Nouvel effroi pour eux, fuite nouvelle,
Fuite complète ils ne s'arrêtent plus :
Et sourds au cri qui de loin les rappelle,
À travers champs ils courent éperdus.
Pour les venger aussitôt se présente,
Sur des chevaux à la course dressés,
Des gentlemen la brigade élégante.
Par nos hussards sifflés, battus, chassés,
Ils répétaient dans leur noble colère :
« French dogs ![8] Eh oui, ces dogues belliqueux
Faisaient courir les lièvres d'Angleterre,
Et dans le gîte ils entrent avec eux.
Du triste Harold la majesté fuyante
Traverse Londres : il essuie en chemin
Force brocards ; et la pomme insolente
Tombait sur lui sans respect et sans fin.
Il passe donc applaudi de la sorte,
Devant Bedlam, d'un saut franchit la porte,
Puis la referme, en s'écriant : « Goddam !
Au diable soit mon fidèle royaume !
Pour pénitence, acceptez-le, Guillaume.
J'aime les fous, et je reste à Bedlam. »
Voyez ses fils et leur galop rapide.
L'un d'eux disait : « Dans ce trouble commun,
Nous pouvons fuir ; mais enlevons Énide,
Et donnons-lui six maris au lieu d'un. »
Des lourds turneps, lancés avec adresse,
De tous côtés pleuvent sur chaque altesse.
Droit au palais ils courent : le héros,
Qui défendait sa charmante maîtresse,
En souriant reconnaît ses rivaux,
Et d'un coup d'œil rassure la princesse.
Voyant Ernest, ils se disent entre eux :
« Il nous faudrait combattre ; le temps presse ;
Au diable donc envoyons-les tous deux. »
Sans pérorer, le groupe des ministres
Passe et s'enfuit ; et mille cris sinistres
Fendent les airs : « Pendons, pendons ceux-là !

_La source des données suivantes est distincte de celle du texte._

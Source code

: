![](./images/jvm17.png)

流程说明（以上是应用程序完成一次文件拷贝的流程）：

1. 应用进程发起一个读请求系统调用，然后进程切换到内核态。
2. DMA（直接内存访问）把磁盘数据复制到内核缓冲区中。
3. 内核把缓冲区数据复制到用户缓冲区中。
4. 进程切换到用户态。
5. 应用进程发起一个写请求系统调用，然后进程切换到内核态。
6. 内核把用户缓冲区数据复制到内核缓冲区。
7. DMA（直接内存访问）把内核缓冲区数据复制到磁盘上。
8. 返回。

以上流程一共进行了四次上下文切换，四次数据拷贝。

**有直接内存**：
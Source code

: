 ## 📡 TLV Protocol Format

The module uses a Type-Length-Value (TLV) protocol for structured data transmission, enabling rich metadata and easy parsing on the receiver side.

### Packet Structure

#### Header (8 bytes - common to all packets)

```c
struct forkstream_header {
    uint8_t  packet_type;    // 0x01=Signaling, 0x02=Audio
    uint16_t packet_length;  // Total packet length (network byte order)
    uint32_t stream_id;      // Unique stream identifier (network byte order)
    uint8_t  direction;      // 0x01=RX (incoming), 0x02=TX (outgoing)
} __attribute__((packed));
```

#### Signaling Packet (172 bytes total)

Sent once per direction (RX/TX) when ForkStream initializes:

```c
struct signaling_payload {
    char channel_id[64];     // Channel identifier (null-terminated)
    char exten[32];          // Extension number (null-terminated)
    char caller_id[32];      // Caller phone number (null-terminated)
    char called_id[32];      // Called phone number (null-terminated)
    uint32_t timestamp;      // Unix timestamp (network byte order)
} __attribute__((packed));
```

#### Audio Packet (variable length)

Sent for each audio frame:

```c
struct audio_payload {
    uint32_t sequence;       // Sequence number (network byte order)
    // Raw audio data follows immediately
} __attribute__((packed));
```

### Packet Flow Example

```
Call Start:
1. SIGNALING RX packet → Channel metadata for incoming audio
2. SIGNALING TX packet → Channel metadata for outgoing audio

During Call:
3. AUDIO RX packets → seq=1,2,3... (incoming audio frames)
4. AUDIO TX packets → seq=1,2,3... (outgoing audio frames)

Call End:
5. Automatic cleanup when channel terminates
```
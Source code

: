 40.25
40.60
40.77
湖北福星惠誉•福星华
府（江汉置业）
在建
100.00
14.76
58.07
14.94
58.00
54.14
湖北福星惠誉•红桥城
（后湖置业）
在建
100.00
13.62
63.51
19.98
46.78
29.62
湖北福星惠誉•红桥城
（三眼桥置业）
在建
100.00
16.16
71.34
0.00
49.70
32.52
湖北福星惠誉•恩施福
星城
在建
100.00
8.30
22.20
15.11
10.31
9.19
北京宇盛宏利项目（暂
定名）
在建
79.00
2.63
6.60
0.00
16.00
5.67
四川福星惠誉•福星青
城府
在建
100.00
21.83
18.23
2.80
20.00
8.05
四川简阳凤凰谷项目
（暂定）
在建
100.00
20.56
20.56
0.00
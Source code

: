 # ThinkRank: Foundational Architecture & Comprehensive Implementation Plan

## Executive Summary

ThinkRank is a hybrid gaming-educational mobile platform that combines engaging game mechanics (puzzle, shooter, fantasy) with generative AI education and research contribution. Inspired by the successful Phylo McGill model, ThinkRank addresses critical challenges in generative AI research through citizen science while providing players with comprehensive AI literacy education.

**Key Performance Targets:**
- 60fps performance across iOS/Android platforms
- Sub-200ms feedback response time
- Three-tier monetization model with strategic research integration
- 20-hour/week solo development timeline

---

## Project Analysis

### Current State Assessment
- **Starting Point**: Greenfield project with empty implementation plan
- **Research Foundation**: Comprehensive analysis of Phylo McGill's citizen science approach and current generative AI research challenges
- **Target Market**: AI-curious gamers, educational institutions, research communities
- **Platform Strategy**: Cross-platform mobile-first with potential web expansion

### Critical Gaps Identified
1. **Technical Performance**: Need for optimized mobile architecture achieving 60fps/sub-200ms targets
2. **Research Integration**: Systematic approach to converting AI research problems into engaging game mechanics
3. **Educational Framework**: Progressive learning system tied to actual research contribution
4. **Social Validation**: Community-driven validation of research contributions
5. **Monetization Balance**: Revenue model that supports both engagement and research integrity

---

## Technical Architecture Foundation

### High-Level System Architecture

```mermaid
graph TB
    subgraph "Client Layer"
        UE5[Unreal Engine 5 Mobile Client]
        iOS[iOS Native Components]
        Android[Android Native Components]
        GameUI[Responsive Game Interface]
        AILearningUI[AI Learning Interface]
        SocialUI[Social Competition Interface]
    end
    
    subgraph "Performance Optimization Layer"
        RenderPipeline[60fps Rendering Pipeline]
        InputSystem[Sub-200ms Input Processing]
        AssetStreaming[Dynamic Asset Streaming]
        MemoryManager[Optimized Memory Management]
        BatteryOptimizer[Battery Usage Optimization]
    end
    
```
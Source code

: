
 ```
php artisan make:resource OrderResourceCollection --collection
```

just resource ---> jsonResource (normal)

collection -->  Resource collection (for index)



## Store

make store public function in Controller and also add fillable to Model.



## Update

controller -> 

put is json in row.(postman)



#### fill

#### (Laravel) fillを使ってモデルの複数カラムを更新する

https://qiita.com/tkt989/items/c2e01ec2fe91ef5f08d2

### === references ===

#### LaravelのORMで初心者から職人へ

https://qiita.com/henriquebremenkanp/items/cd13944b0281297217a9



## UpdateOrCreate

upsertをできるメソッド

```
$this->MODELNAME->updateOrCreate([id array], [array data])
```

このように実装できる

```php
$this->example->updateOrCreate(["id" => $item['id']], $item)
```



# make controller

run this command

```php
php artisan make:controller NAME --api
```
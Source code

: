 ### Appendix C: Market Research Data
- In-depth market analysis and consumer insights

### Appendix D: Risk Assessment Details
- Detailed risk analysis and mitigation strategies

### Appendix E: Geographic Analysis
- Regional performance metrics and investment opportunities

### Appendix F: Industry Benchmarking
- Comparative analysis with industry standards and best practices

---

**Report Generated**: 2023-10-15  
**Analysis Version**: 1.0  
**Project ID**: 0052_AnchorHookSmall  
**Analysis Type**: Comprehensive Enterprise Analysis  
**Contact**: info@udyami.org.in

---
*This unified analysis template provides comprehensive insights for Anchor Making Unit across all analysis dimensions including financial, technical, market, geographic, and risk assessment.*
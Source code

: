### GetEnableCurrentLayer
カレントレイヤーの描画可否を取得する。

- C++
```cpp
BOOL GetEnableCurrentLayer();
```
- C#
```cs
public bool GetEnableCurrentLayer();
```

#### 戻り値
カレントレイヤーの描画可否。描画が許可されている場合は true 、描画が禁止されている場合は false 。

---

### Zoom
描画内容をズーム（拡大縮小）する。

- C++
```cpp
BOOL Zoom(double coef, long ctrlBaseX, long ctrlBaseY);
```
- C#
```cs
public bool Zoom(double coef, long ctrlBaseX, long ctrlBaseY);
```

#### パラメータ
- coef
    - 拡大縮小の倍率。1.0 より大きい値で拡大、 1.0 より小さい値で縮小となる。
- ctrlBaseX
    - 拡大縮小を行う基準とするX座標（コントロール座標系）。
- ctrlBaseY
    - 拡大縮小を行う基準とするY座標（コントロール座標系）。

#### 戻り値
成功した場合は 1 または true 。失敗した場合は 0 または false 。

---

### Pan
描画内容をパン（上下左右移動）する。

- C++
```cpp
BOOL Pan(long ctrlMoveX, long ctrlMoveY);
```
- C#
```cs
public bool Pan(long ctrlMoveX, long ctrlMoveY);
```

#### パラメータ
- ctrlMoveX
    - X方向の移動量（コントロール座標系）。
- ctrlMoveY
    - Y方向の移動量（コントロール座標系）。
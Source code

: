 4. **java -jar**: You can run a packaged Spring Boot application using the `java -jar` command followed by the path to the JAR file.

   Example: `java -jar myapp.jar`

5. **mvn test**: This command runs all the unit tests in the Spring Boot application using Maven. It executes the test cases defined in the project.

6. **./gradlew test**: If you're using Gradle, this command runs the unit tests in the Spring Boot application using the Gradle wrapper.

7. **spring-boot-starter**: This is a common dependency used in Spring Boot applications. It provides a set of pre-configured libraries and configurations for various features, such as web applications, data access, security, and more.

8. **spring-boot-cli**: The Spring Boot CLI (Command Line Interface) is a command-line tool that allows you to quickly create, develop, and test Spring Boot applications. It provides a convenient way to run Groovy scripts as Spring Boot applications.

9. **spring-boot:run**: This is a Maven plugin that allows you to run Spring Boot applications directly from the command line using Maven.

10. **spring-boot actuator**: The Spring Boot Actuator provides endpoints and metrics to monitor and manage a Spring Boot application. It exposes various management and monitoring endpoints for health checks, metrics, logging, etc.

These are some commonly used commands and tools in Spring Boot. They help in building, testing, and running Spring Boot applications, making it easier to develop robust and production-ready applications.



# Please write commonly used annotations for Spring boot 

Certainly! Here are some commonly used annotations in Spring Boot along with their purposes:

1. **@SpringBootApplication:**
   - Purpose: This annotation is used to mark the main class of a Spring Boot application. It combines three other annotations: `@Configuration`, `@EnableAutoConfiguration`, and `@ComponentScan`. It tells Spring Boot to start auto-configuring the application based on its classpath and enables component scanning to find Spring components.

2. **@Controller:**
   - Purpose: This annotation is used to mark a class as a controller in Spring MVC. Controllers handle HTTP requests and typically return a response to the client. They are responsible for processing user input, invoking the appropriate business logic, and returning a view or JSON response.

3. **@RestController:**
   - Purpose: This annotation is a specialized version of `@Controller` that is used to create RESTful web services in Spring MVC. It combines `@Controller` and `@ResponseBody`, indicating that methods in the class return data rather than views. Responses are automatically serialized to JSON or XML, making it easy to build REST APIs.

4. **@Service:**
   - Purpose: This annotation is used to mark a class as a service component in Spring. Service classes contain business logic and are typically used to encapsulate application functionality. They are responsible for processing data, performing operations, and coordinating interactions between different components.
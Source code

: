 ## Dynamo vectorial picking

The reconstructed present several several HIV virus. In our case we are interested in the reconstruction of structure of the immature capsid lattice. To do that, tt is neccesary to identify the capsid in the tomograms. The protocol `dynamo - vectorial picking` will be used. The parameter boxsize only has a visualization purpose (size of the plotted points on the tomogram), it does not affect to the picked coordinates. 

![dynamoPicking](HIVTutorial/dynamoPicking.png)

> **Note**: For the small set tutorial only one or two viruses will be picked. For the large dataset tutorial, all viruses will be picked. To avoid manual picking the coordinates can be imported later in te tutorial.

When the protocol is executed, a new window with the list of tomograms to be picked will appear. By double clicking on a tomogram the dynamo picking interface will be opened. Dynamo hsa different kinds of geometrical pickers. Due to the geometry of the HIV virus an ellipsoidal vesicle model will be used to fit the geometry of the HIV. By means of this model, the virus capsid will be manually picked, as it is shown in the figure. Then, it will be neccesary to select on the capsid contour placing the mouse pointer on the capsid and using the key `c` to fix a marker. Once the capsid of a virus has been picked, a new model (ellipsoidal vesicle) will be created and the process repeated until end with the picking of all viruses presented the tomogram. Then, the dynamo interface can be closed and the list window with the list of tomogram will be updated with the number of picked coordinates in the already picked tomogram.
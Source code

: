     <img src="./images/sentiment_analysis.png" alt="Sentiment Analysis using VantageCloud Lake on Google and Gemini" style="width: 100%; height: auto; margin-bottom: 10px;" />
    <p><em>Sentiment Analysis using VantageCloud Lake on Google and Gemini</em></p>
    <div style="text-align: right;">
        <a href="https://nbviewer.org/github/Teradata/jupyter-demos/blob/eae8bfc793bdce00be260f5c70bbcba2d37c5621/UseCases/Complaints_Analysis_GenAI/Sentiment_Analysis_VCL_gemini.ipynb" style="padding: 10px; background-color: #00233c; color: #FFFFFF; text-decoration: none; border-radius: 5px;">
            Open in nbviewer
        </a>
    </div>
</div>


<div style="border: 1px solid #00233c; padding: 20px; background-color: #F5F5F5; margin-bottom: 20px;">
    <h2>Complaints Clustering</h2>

Des gentlemen la brigade effarée,
Aux ris moqueurs sans doute préparée,
Le front baissé, promptement défila.
Stonhap encor, dans un étroit passage,
Se défendait avec quelques soldats.
Mais la fatigue appesantit son bras,
Et la sueur inonde son visage.
Guillaume arrive, et dit avec douceur :
« D'un lâche roi, généreux défenseur,
Ne cherche plus un trépas inutile ;
Rends-toi. » Soudain l'Anglais, fier et docile,
Remet son glaive à ce noble vainqueur.
Facilement s'échappent de la ville
Les fils d'Harold en jockeys travestis.
L'oreille basse, et sous d'autres habits,
Au même instant le ministère file.
Au port voisin ils trouvent deux vaisseaux
Qu'avait armés leur sage prévoyance.
Mais où porter leurs talents, leur vaillance ?
Long-temps en vain ils fatiguent les flots ;
Chassés partout, ils n'ont plus d'espérance.
Par les courants et par les aquilons
Ils sont poussés vers le pôle Antarctique ;
Et loin, bien loin, dans la mer Pacifique,
Ils vont peupler les îles des Larrons.